I am currently completing a book, Scandalous Subjects: Sex, Law, and Sovereignty in French Algeria, 1830-1930, which explores how ideas about sex and gender shaped approaches to law and public order in French Algeria. I show how colonial law framed Algerian religious difference as a form of sexual difference and how Algerians worked within and against this legal frame. The book offers a new view of the historical entanglement of French and Muslim law and historically situates recent controversies over sexual and religious pluralism in France and Europe today. I have also begun work on a new project, Breaking Up Is Hard To Do: Family Lives and Laws After Decolonization, which examines the development of private international law in the wake of the decolonization and European integration. Taking the case of the children of binational couples as a point of departure, I examine postwar transformations in kinship, women and children’s rights, feminism, and global legal orders in a shared analytical frame.
My work has been funded by fellowships at the Institute for Advanced Study and the Pembroke Center for Research and Teaching on Women. Before coming to Rutgers, I taught at Harvard and Columbia.
I am currently co-director of a research project on Ethical Subjects: Moralities, Laws, Histories (2015-2017) with my colleague, Seth Koven. The project is housed by the Rutgers Center for Historical Analysis and and has also received generous funding from the Mellon Foundation as a Sawyer Seminar on the Comparative Study of Cultures. This project asks: Who and what counts as an ethical subject? It brings together two sets of inquiries: a) the values and priorities that dictate which concerns are subject to ethical scrutiny and b) the means by which people claim power and recognition as moral agents and objects in the world. How and why do some issues become subjects of ethical inquiry, while others remain in the shadows? “Ethical Subjects” challenges the methodological divide between “bottom-up” and “top-down” approaches by emphasizing the overlapping terrain between person-centered histories that focus on lives, subjects and practices, on the one hand; and religious, discursive, ethical, and legal frameworks, on the other.

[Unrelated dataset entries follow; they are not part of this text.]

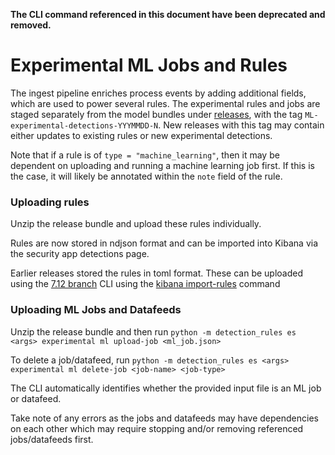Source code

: **The CLI command referenced in this document have been deprecated and removed.**

# Experimental ML Jobs and Rules

The ingest pipeline enriches process events by adding additional fields, which are used to power several rules. 
The experimental rules and jobs are staged separately from the model bundles under [releases](https://github.com/elastic/detection-rules/releases), with the tag `ML-experimental-detections-YYYMMDD-N`. New releases with this tag may contain either updates to existing rules or new experimental detections. 

Note that if a rule is of `type = "machine_learning"`, then it may be dependent on uploading and running a machine
learning job first. If this is the case, it will likely be annotated within the `note` field of the rule.

### Uploading rules

Unzip the release bundle and upload these rules individually.

Rules are now stored in ndjson format and can be imported into Kibana via the security app detections page.

Earlier releases stored the rules in toml format. These can be uploaded using the 
[7.12 branch](https://github.com/elastic/detection-rules/tree/7.12) CLI using the 
[kibana import-rules](../../CLI.md#uploading-rules-to-kibana) command

### Uploading ML Jobs and Datafeeds

Unzip the release bundle and then run `python -m detection_rules es <args> experimental ml upload-job <ml_job.json>`

To delete a job/datafeed, run `python -m detection_rules es <args> experimental ml delete-job <job-name> <job-type>`

The CLI automatically identifies whether the provided input file is an ML job or datafeed.

Take note of any errors as the jobs and datafeeds may have dependencies on each other which may require stopping and/or removing
referenced jobs/datafeeds first.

- Sexing the Citizen: Masculinity and Morality in France, 1870-1920. Ithaca: Cornell University Press, 2006; paperback edition 2011.
- “When was the Linguistic Turn? A Genealogy,” American Historical Review, Vol. 117, n. 3, June 2012, 700-722
- “Carnival Balls and Penal Codes: Body Politics in July Monarchy France,” The History of the Present, Vol. 1, n. 1, June 2011, 59-83.

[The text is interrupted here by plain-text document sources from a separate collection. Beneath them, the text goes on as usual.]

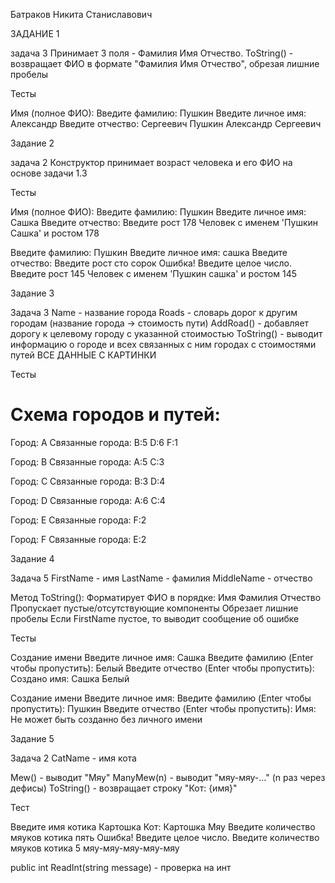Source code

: Батраков Никита Станиславович

ЗАДАНИЕ 1

задача 3
Принимает 3 поля - Фамилия Имя Отчество. 
ToString() - возвращает ФИО в формате "Фамилия Имя Отчество", обрезая лишние пробелы

Тесты 

Имя (полное ФИО):
Введите фамилию: Пушкин
Введите личное имя: Александр
Введите отчество: Сергеевич
Пушкин Александр  Сергеевич


Задание 2

задача 2
Конструктор принимает возраст человека и его ФИО на основе задачи 1.3 

Тесты

Имя (полное ФИО):
Введите фамилию: Пушкин
Введите личное имя: Сашка
Введите отчество:
Введите рост 178
Человек с именем 'Пушкин Сашка' и ростом 178

Введите фамилию: Пушкин
Введите личное имя: сашка
Введите отчество:
Введите рост сто сорок
Ошибка! Введите целое число.
Введите рост 145
Человек с именем 'Пушкин сашка' и ростом 145


Задание 3

Задача 3
Name - название города
Roads - словарь дорог к другим городам (название города → стоимость пути)
AddRoad() - добавляет дорогу к целевому городу с указанной стоимостью
ToString() - выводит информацию о городе и всех связанных с ним городах с стоимостями путей
ВСЕ ДАННЫЕ С КАРТИНКИ

Тесты 

Схема городов и путей:
======================
Город: A
Связанные города:
  B:5
  D:6
  F:1

Город: B
Связанные города:
  A:5
  C:3

Город: C
Связанные города:
  B:3
  D:4

Город: D
Связанные города:
  A:6
  C:4

Город: E
Связанные города:
  F:2

Город: F
Связанные города:
  E:2


Задание 4

Задача 5
FirstName - имя
LastName - фамилия
MiddleName - отчество

Метод ToString():
Форматирует ФИО в порядке: Имя Фамилия Отчество
Пропускает пустые/отсутствующие компоненты
Обрезает лишние пробелы
Если FirstName пустое, то выводит сообщение об ошибке

Тесты

Создание имени
Введите личное имя: Сашка
Введите фамилию (Enter чтобы пропустить): Белый
Введите отчество (Enter чтобы пропустить):
Создано имя: Сашка Белый

Создание имени
Введите личное имя:
Введите фамилию (Enter чтобы пропустить): Пушкин
Введите отчество (Enter чтобы пропустить):
Имя: Не может быть созданно без личного имени

Задание 5

Задача 2
CatName - имя кота

Mew() - выводит "Мяу"
ManyMew(n) - выводит "мяу-мяу-..." (n раз через дефисы)
ToString() - возвращает строку "Кот: {имя}"

Тест

Введите имя котика
Картошка
Кот: Картошка
Мяу
Введите количество мяуков котика пять
Ошибка! Введите целое число.
Введите количество мяуков котика 5
мяу-мяу-мяу-мяу-мяу


 public int ReadInt(string message) - проверка на инт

- “Propriété, polygamie et statut personnel en Algérie coloniale, 1830-1873,” in Revue d’histoire du 19e siècle (special issue L’Algérie au XIXe siècle), n. 41, 2010, 27-48.

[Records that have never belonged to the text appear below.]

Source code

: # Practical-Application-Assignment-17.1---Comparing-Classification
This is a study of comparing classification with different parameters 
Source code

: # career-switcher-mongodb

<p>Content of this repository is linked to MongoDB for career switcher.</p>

- “Introduction: Transgressing Bundaries” (with Eric Fassin), Dossier on Sexual Boundaries, European Identities, and Transnational Migrations in Europe, Public Culture, Vol. 22, n. 3, October 2010, 487-505.
- “Hymenal Politics: Marriage, Secularism, and French Sovereignty” Public Culture, Vol. 22, n. 3, October 2010, 531-556.
- “Sex, Sovereignty, and Transnational Intimacies,” American Historical Review, Vol. 115, n. 4, October 2010, 1089-96.
- “Ethics and Violence: Simone de Beauvoir, Djamila Boupacha, and the Algerian War,” Special issue of French Politics, Culture, and Society, ed. Susan Rubin Suleiman, Vol. 28, n. 2, Summer 2010, 38-55.
- “Enemies Within: Defending French Masculinity Between the Wars,” in French masculinities, eds. Christopher Forth and Bertrand Taithe, (Palgrave-Macmillan, 2007)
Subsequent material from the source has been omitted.